Credit is becoming "more of an issue, and we're not going to be immune," Chief Financial Officer Andrew Cecere said in an interview. "The trends we're seeing are probably not likely to turn positive in the next year."

U.S. Bancorp and Wells Fargo operate mainly in the western two-thirds of the United States.

Regions, Keycorp

At Birmingham, Ala.-based Regions, which operates mainly in the Southeast, net income rose 12 percent to $394.2 million from $351.7 million.

Profit per share fell to 56 cents from 77 cents because the 10th-largest bank issued stock to buy AmSouth Bancorp. Excluding items, profit was 64 cents per share, a nickel below forecasts. Loan losses nearly quadrupled to $90 million.

"There is no doubt that economic conditions are limiting industry revenue growth, and pressuring more borrowers' ability to repay their loans," Chief Executive Dowd Ritter said on a conference call.

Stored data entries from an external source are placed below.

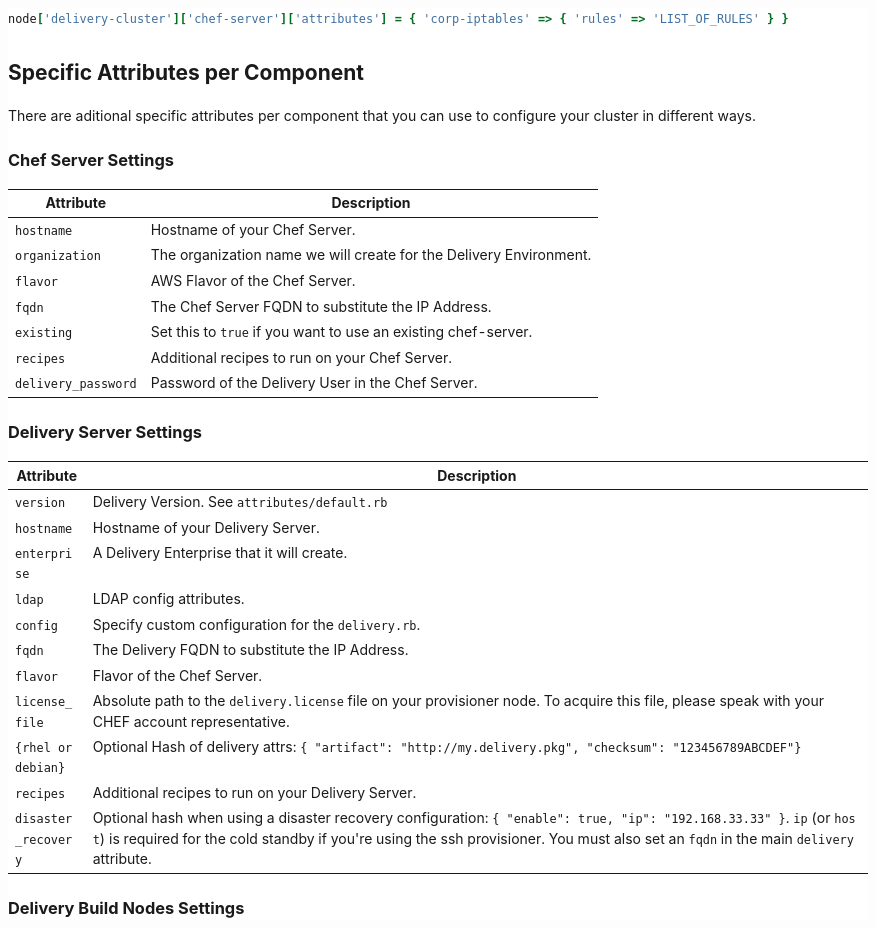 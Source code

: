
   ```ruby
  node['delivery-cluster']['chef-server']['attributes'] = { 'corp-iptables' => { 'rules' => 'LIST_OF_RULES' } }
 ```

Specific Attributes per Component
------------

There are aditional specific attributes per component that you can use to configure your cluster
in different ways.

### Chef Server Settings

| Attribute       | Description                       |
| --------------- | --------------------------------- |
| `hostname`      | Hostname of your Chef Server.     |
| `organization`  | The organization name we will create for the Delivery Environment. |
| `flavor`        | AWS Flavor of the Chef Server.   |
| `fqdn`          | The Chef Server FQDN to substitute the IP Address. |
| `existing`      | Set this to `true` if you want to use an existing chef-server. |
| `recipes`       | Additional recipes to run on your Chef Server. |
| `delivery_password` | Password of the Delivery User in the Chef Server. |

### Delivery Server Settings

| Attribute      | Description                       |
| ---------------| --------------------------------- |
| `version`      | Delivery Version. See `attributes/default.rb` |
| `hostname`     | Hostname of your Delivery Server. |
| `enterprise`   | A Delivery Enterprise that it will create. |
| `ldap`         | LDAP config attributes. |
| `config`       | Specify custom configuration for the `delivery.rb`. |
| `fqdn`         | The Delivery FQDN to substitute the IP Address. |
| `flavor`       | Flavor of the Chef Server. |
| `license_file` | Absolute path to the `delivery.license` file on your provisioner node. To acquire this file, please speak with your CHEF account representative. |
| `{rhel or debian}`   | Optional Hash of delivery attrs: `{ "artifact": "http://my.delivery.pkg", "checksum": "123456789ABCDEF"}` |
| `recipes`      | Additional recipes to run on your Delivery Server. |
| `disaster_recovery`  | Optional hash when using a disaster recovery configuration: `{ "enable": true, "ip": "192.168.33.33" }`. ``ip`` (or ``host``) is required for the cold standby if you're using the ssh provisioner. You must also set an `fqdn` in the main `delivery` attribute. |

### Delivery Build Nodes Settings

Cleveland-based KeyCorp said profit fell 33 percent to $210 million, or 54 cents per share, from $312 million, or 76 cents.

Operating profit was 57 cents per share, 14 cents below the average forecast.

Results were hurt by a 73 percent jump in nonperforming assets to $570 million, reflecting commercial real estate construction losses, principally in Florida and California.

Unsteady capital markets also caused $77 million of losses from investments, loan sales, write-downs and trading.

"Fixed-income markets experienced one of the most volatile periods in a long, long time," Chief Executive Henry Meyer said on a conference call. The bank's branches are largely in the Midwest, New York and Washington state.